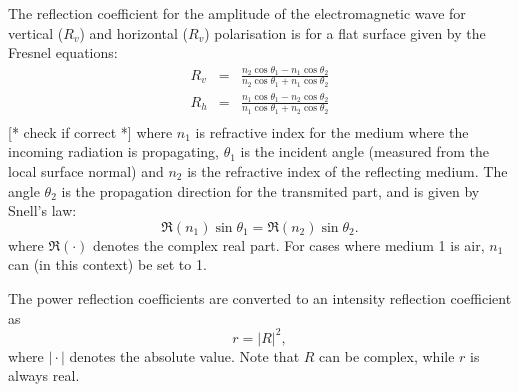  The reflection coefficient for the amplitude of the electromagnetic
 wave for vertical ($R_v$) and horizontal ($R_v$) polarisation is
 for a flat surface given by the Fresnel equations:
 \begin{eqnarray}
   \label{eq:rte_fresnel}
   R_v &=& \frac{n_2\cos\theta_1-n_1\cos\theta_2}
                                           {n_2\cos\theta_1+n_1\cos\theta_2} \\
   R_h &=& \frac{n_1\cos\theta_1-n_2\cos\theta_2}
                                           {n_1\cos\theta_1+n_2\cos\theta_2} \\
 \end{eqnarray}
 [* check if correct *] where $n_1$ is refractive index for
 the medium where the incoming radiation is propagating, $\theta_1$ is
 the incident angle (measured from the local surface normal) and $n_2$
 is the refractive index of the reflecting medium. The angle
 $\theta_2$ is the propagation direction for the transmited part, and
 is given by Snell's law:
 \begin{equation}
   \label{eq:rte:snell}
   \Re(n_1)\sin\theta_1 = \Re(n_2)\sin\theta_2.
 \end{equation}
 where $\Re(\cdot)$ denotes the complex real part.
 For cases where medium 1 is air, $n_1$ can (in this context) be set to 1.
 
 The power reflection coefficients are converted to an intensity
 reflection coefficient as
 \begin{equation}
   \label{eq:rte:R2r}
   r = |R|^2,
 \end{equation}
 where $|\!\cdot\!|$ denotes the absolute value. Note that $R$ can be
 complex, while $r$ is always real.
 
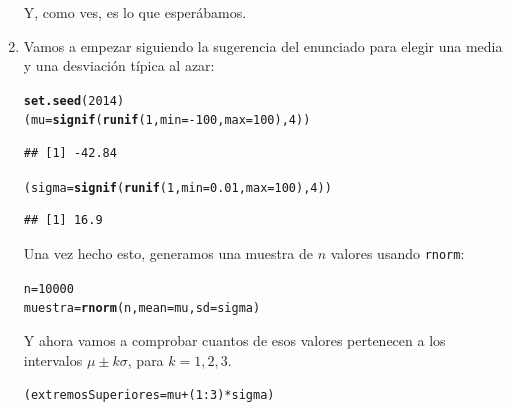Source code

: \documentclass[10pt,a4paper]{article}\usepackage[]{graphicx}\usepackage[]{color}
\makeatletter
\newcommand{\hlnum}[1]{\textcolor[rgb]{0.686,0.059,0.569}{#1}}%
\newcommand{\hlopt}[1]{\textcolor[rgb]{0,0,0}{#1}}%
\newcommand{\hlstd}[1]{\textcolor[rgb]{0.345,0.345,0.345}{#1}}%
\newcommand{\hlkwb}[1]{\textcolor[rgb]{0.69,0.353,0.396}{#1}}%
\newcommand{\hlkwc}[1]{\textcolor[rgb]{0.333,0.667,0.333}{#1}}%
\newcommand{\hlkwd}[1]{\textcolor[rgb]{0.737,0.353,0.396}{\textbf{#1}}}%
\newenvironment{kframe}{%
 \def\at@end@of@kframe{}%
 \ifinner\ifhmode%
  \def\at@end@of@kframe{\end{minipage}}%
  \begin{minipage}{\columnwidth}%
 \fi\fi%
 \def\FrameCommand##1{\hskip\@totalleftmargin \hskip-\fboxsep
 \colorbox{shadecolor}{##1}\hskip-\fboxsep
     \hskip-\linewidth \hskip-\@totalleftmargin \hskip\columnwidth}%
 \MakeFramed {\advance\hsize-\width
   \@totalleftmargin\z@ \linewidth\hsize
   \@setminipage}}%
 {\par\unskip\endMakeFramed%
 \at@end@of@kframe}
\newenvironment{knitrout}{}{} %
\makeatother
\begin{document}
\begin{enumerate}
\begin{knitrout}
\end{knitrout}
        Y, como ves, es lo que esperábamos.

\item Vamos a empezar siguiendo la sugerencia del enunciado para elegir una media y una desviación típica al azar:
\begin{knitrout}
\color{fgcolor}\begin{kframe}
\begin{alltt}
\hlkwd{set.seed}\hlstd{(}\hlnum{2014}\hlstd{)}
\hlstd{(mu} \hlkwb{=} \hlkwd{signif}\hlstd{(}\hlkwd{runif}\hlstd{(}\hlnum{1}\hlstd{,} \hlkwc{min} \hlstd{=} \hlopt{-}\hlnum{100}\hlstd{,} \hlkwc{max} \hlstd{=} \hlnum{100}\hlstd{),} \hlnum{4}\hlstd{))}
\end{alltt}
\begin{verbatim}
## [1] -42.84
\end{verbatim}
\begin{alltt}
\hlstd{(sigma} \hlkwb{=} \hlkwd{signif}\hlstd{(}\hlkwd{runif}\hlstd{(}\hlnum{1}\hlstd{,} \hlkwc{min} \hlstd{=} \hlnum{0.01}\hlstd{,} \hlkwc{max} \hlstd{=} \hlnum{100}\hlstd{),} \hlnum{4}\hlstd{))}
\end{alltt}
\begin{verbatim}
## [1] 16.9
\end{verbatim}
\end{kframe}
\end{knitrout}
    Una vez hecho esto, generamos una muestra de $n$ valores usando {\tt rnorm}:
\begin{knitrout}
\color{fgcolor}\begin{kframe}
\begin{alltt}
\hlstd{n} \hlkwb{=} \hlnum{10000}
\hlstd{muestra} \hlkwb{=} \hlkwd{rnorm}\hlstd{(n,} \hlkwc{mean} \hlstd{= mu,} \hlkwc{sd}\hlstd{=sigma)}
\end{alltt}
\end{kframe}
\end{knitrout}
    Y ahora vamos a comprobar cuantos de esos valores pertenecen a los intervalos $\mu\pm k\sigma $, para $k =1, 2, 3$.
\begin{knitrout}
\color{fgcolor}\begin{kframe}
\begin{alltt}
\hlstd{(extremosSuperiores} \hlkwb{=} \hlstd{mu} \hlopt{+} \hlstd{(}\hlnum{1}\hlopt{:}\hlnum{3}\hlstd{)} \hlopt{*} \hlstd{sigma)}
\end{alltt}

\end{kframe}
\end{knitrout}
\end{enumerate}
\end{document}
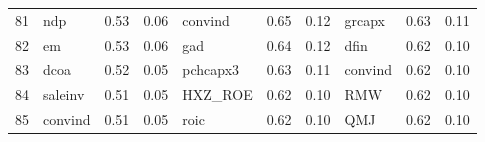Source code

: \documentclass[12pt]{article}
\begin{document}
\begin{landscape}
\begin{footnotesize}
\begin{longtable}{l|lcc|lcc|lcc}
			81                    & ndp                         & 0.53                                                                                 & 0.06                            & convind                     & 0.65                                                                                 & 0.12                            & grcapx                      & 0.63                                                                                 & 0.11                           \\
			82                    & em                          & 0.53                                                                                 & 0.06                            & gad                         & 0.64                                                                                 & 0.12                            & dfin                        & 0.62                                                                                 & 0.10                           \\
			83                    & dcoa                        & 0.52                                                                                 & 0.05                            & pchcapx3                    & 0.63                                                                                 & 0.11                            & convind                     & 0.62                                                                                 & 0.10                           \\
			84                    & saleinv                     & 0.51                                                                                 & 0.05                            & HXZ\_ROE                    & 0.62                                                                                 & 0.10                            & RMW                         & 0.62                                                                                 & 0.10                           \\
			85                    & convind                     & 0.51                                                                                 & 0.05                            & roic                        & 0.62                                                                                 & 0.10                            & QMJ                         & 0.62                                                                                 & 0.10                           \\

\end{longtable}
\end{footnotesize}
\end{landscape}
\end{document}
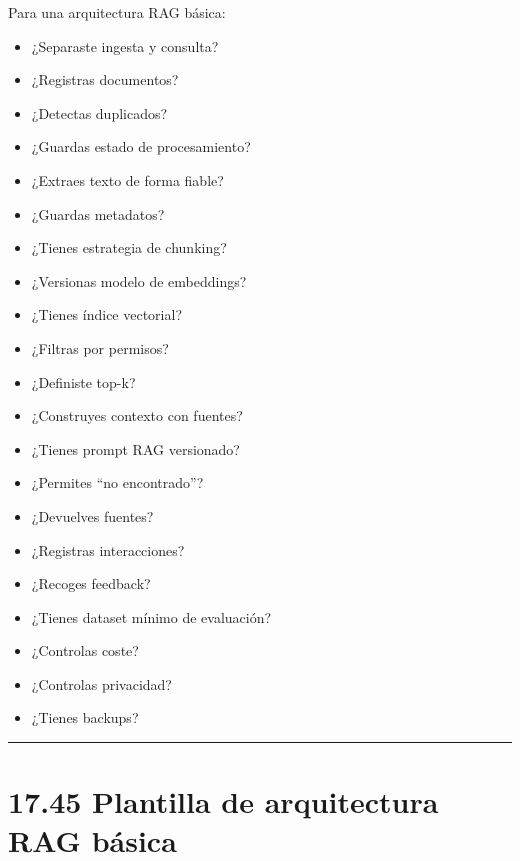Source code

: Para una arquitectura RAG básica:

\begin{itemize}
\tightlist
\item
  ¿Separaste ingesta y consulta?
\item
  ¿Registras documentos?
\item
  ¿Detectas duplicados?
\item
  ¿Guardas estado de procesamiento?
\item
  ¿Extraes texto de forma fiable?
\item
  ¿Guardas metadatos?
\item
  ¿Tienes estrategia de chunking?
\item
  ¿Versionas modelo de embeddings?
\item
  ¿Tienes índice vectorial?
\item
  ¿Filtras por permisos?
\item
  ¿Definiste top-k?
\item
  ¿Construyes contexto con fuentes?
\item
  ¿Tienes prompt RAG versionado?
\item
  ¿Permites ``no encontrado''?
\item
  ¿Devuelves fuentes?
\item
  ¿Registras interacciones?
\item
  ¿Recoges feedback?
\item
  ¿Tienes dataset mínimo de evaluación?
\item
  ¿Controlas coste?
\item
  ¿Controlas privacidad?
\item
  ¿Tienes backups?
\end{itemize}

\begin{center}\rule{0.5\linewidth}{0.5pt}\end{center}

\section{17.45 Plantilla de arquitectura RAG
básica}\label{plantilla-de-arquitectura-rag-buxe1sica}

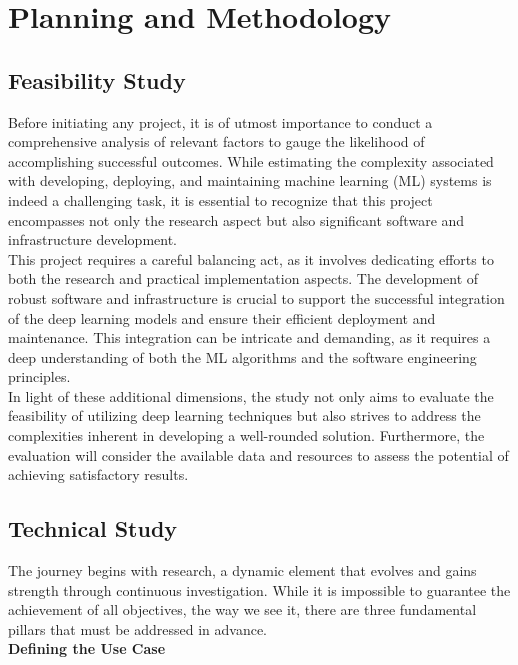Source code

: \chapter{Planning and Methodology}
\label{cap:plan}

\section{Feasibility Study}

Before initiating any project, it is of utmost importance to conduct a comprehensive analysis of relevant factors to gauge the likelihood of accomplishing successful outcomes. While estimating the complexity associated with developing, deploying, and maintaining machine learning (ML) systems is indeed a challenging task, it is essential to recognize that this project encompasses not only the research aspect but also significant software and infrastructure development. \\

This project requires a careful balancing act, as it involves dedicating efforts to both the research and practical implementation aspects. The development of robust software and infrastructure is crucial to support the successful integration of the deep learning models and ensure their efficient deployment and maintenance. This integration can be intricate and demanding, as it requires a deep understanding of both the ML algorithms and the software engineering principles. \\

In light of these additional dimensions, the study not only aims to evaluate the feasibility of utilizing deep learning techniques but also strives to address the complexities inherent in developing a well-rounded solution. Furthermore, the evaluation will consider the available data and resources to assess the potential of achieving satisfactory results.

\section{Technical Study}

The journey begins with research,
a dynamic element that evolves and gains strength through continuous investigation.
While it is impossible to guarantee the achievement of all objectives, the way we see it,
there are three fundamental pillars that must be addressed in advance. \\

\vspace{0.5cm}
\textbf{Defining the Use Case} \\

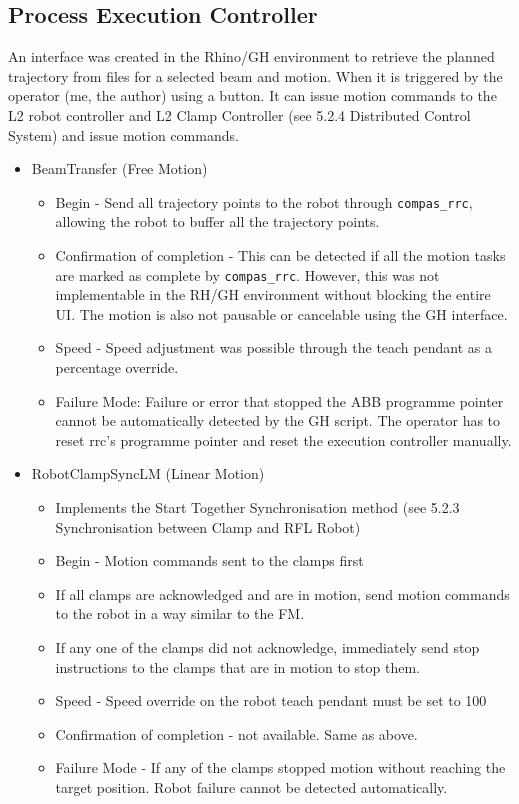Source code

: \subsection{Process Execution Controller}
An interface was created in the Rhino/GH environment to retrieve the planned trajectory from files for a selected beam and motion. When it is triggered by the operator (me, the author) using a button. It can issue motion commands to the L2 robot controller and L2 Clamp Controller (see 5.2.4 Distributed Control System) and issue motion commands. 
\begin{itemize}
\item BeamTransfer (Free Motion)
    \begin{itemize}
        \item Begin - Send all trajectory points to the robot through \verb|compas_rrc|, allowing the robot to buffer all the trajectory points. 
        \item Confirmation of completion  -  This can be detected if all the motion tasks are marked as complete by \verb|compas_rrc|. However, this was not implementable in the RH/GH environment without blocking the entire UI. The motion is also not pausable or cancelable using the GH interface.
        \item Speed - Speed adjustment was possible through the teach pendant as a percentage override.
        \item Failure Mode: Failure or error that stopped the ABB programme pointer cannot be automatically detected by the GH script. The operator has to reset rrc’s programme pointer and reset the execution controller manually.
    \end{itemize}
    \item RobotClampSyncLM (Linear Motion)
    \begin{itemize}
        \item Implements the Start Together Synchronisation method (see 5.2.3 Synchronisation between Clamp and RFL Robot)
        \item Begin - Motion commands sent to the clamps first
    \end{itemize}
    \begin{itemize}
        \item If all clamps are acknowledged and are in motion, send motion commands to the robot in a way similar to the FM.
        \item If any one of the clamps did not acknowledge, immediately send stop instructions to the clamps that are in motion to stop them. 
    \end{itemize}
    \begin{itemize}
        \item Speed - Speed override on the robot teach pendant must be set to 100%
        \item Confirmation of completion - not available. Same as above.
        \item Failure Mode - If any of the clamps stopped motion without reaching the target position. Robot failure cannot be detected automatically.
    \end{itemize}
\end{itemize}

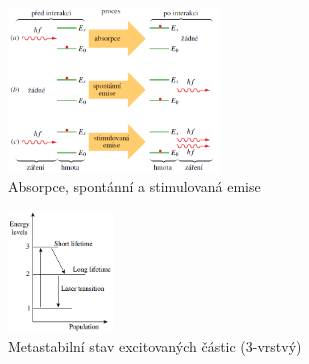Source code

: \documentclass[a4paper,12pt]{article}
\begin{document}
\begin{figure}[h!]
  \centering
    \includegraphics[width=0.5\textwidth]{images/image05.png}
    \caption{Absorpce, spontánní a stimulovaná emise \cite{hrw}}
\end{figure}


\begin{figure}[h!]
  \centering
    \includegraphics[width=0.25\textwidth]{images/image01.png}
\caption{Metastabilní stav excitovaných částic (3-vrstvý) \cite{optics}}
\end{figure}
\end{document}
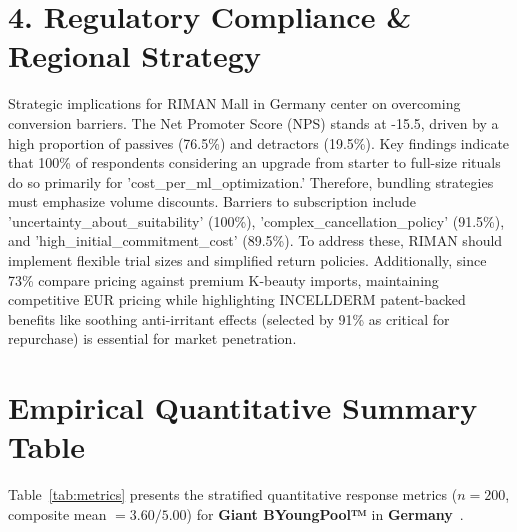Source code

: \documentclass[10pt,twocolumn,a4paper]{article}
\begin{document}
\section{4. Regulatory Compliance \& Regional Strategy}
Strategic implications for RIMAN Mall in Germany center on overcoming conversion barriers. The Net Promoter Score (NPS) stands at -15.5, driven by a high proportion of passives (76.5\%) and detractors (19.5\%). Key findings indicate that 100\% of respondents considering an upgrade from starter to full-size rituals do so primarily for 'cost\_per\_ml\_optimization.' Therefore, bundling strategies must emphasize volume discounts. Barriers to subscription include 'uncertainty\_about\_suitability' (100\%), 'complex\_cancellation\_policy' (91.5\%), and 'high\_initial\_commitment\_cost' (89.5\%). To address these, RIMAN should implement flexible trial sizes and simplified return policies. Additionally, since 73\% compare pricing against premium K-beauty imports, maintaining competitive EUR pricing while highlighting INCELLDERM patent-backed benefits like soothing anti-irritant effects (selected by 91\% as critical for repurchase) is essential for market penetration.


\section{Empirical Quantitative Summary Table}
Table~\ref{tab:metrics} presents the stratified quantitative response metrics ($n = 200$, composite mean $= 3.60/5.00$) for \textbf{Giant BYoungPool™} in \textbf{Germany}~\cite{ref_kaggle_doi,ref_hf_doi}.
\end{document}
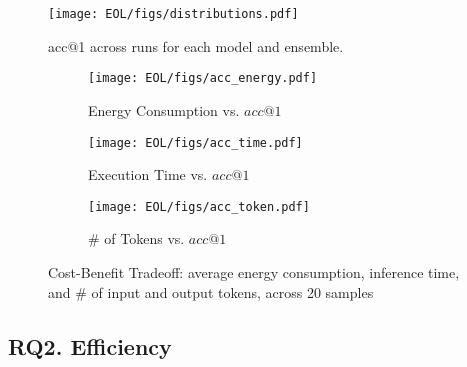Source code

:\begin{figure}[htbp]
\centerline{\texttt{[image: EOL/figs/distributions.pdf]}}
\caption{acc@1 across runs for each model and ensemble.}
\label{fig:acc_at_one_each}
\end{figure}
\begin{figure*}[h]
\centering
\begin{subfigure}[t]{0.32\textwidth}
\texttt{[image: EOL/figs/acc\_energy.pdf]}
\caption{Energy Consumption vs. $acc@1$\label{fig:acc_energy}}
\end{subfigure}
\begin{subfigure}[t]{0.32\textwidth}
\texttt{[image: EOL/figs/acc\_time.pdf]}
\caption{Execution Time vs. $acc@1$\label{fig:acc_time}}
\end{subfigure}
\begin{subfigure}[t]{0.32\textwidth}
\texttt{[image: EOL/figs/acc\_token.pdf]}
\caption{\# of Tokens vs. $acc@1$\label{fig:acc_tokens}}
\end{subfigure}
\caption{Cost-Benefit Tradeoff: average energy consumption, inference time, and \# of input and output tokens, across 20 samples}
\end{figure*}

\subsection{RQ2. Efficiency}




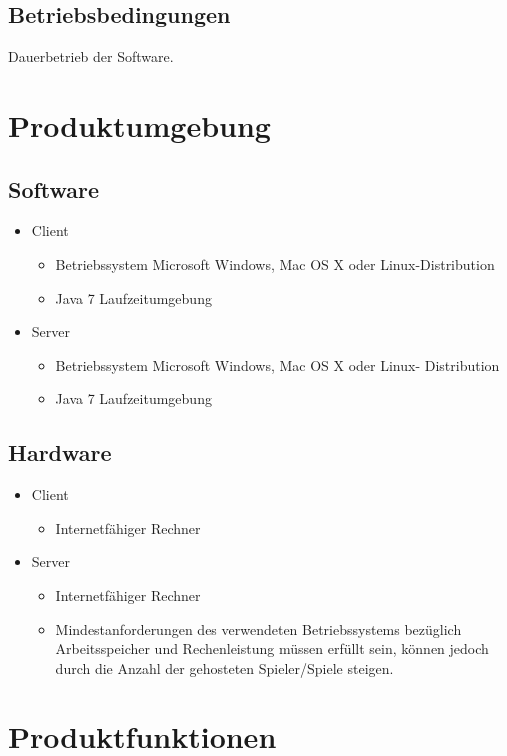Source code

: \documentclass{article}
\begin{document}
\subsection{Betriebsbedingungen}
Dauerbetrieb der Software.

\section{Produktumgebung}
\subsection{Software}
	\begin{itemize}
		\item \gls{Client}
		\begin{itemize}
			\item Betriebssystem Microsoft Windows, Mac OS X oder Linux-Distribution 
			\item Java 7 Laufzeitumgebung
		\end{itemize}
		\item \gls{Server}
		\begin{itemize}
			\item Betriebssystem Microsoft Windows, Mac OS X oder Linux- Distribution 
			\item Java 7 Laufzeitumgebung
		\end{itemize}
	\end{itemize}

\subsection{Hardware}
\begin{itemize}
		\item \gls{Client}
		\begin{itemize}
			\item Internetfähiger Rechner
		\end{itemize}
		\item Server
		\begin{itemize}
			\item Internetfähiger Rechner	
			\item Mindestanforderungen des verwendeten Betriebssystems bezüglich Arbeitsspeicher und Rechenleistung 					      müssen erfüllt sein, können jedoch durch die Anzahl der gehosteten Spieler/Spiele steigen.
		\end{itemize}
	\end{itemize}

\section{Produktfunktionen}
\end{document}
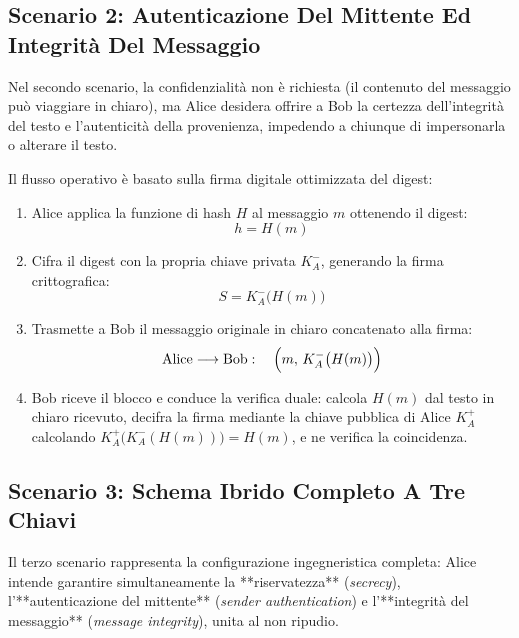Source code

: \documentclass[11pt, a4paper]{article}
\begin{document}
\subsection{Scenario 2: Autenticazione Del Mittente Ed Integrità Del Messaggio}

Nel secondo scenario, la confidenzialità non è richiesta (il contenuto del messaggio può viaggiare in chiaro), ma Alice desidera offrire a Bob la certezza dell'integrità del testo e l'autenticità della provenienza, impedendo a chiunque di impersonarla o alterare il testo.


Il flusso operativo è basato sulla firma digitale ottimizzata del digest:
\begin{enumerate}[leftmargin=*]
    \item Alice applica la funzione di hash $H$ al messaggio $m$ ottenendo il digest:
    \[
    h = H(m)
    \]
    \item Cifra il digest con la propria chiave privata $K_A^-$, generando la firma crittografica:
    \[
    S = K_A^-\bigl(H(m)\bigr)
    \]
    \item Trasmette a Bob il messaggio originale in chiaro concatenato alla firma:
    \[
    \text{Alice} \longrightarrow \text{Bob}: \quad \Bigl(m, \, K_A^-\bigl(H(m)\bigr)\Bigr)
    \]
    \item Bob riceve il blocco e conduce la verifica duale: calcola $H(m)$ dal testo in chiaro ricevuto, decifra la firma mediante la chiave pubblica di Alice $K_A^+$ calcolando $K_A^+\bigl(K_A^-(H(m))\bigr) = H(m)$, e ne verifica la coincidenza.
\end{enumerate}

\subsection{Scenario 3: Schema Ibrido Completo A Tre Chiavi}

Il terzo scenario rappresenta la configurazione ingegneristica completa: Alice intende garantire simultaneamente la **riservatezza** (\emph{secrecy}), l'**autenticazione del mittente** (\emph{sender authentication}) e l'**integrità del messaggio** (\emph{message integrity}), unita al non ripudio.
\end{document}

---

**BRIEF:** From the records above, quote word for word only the lines beginning at the line that has "stav excitovaných částic" and stopping after the line that has "Regulatory Compliance \&". Omit the pictures.

**WRITTEN SOLUTION:**
\caption{Metastabilní stav excitovaných částic (3-vrstvý) \cite{optics}}
\end{figure}
\end{document}
Source code

: \documentclass[10pt,twocolumn,a4paper]{article}
\begin{document}
\section{4. Regulatory Compliance \& Regional Strategy}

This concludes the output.